Pfiou… quelle lecture ! Brillant, intelligent, fouillé, ce livre décrit ce qu’est l’extractivisme, comment il est né et a pu progresser, mais aussi comment les citoyens dans le monde entier se mobilisent pour contre ces exploitations.
Dernière actualité en date sur l’extractivisme, celle visant la Bolivie :
Mais d’abord, qu’est-ce que recouvre ce terme a priori barbare ? L’extractivisme c’est l’exploitation à outrance des ressources naturelles, essentiellement les ressources minières, celles du sous-sol. l’or, le gaz de schiste, le bois, les métaux et bien d’autres choses. Cet extractivisme se caractérise par une dimension industrielle (moyens mécaniques puissants), une spoliation des populations locales, une destruction du milieu naturel (des pollutions dont on n’imagine pas les conséquences…), mais aussi un haut degré de corruption, de violence (conflits armés, menaces, expropriations…). Bref, c’est un pillage en règle de la nature et des populations qui en dépendent, en grande majorité des autochtones des paysans. Mais pas que.
En France le mouvement anti-extractivisme s’est déclenché après la film Gasland et la découverte des permis accordés à des sociétés pour rechercher du gaz de schiste dans plusieurs départements.
Certaines grandes zones géographiques sont évidemment plus touchées que d’autres. C’est le cas de l’Amérique du sud où on se souviendra du combat des populations en 2008 lorsque la présidente de l’Argentine opposa son veto à loi de protection des glaciers pour permettre à la firme canadienne Barrick Gold de récupérer ses permis miniers. Le profit de quelques uns avant la ressource en eau potable pour tous…
Exemple tragique de novembre 2015, une gigantesque pollution au Brésil provoquée par la rupture de deux barrages miniers :
http://reporterre.net/Le-Bresil-frappe-par-la-pire-catastrophe-ecologique-de-son-histoire
Anna Bednik décrit les mécanismes politiques et financiers qui sont à la fois les causes et les conséquences de l’extractivisme, et cela fait évidemment froid dans le dos. Le propos de l’auteur vise aussi à poser les bases d’une réflexion pour n’importe quel citoyen : on cherche à nous faire avaler que notre seul salut, notre bonheur réside dans une croissance toujours plus accrue, dans une consommation effrénée. Croissance, développement durable (mon oeil, tiens !), sont les mamelles de l’industrie extracitiviste,, le mirage qu’on veut nous opposer. Mais que veulent vraiment les citoyens ? A-t-on besoin de changer de voiture tous les 3 ans pour être heureux ? De circuler davantage, de consommer toujours plus de pétrole, de créer encore plus de routes ? pourquoi changer de téléphone portable ou d’ordinateur tous les ans ? Qui se soucie réellement du poids écologique de l’un de ces appareils ?

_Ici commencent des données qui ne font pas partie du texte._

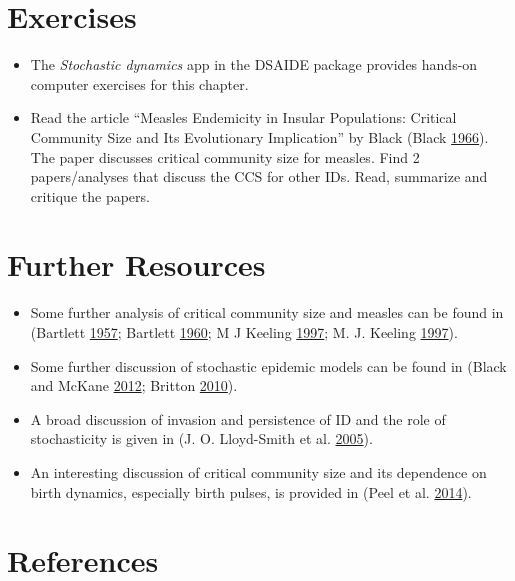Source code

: \documentclass[]{book}
\providecommand{\tightlist}{%
  \setlength{\itemsep}{0pt}\setlength{\parskip}{0pt}}
\theoremstyle{definition}
\theoremstyle{definition}
\theoremstyle{definition}
\theoremstyle{remark}
\begin{document}
\section{Exercises}\label{exercises-11}

\begin{itemize}
\tightlist
\item
  The \emph{Stochastic dynamics} app in the DSAIDE package provides
  hands-on computer exercises for this chapter.
\item
  Read the article ``Measles Endemicity in Insular Populations: Critical
  Community Size and Its Evolutionary Implication'' by Black (Black
  \protect\hyperlink{ref-black66}{1966}). The paper discusses critical
  community size for measles. Find 2 papers/analyses that discuss the
  CCS for other IDs. Read, summarize and critique the papers.
\end{itemize}

\section{Further Resources}\label{further-resources-11}

\begin{itemize}
\tightlist
\item
  Some further analysis of critical community size and measles can be
  found in (Bartlett \protect\hyperlink{ref-bartlett57}{1957}; Bartlett
  \protect\hyperlink{ref-bartlett60}{1960}; M J Keeling
  \protect\hyperlink{ref-keeling97}{1997}; M. J. Keeling
  \protect\hyperlink{ref-keeling97a}{1997}).
\item
  Some further discussion of stochastic epidemic models can be found in
  (Black and McKane \protect\hyperlink{ref-black12}{2012}; Britton
  \protect\hyperlink{ref-britton10a}{2010}).
\item
  A broad discussion of invasion and persistence of ID and the role of
  stochasticity is given in (J. O. Lloyd-Smith et al.
  \protect\hyperlink{ref-lloyd-smith05b}{2005}).
\item
  An interesting discussion of critical community size and its
  dependence on birth dynamics, especially birth pulses, is provided in
  (Peel et al. \protect\hyperlink{ref-peel14}{2014}).
\end{itemize}

\section{References}\label{references-12}
\end{document}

Bien plus de gens que l’on ne le croit. En effet, la note optimiste de ce livre réside dans les nombreux exemples d’opposition. Une opposition largement citoyenne fondés sur des collectifs, des mouvements. S’informer est essentiel, se regrouper est indispensable. Partager, diffuser et s’opposer. Réunions publiques, manifestations, occupations sont indispensables pour empêcher certains projets, pour montrer aux différents pouvoirs que les populations résistent. Chaque combat ne se termine pas forcément par un happy end, mais les racines de la résistance sont solides, même en France. Un gouvernement ou une société ne peut plus agir dans le secret le plus absolu ou dans l’indifférence générale. Le tour du monde d’Anna Bednik à ce sujet est plutôt réconfortant. Mais la mobilisation est générale car les projets se multiplient, et la vigilance est de rigueur. Au moins, grâce à ce livre, serons-nous avertis.
Je tiens enfin à terminer ce long billet par quelques mots sur la couverture. J’ai mis quelques secondes à comprendre ce que la photo représentait. C’est une mine de diamants en Russie, et les toutes petites choses sur la gauche sont des bâtiments ou des hangars. Cela donne une idée de la taille du cratère. C’est simplement monstrueux.
Un grand merci au Passager clandestin et à Babelio pour ce partenariat.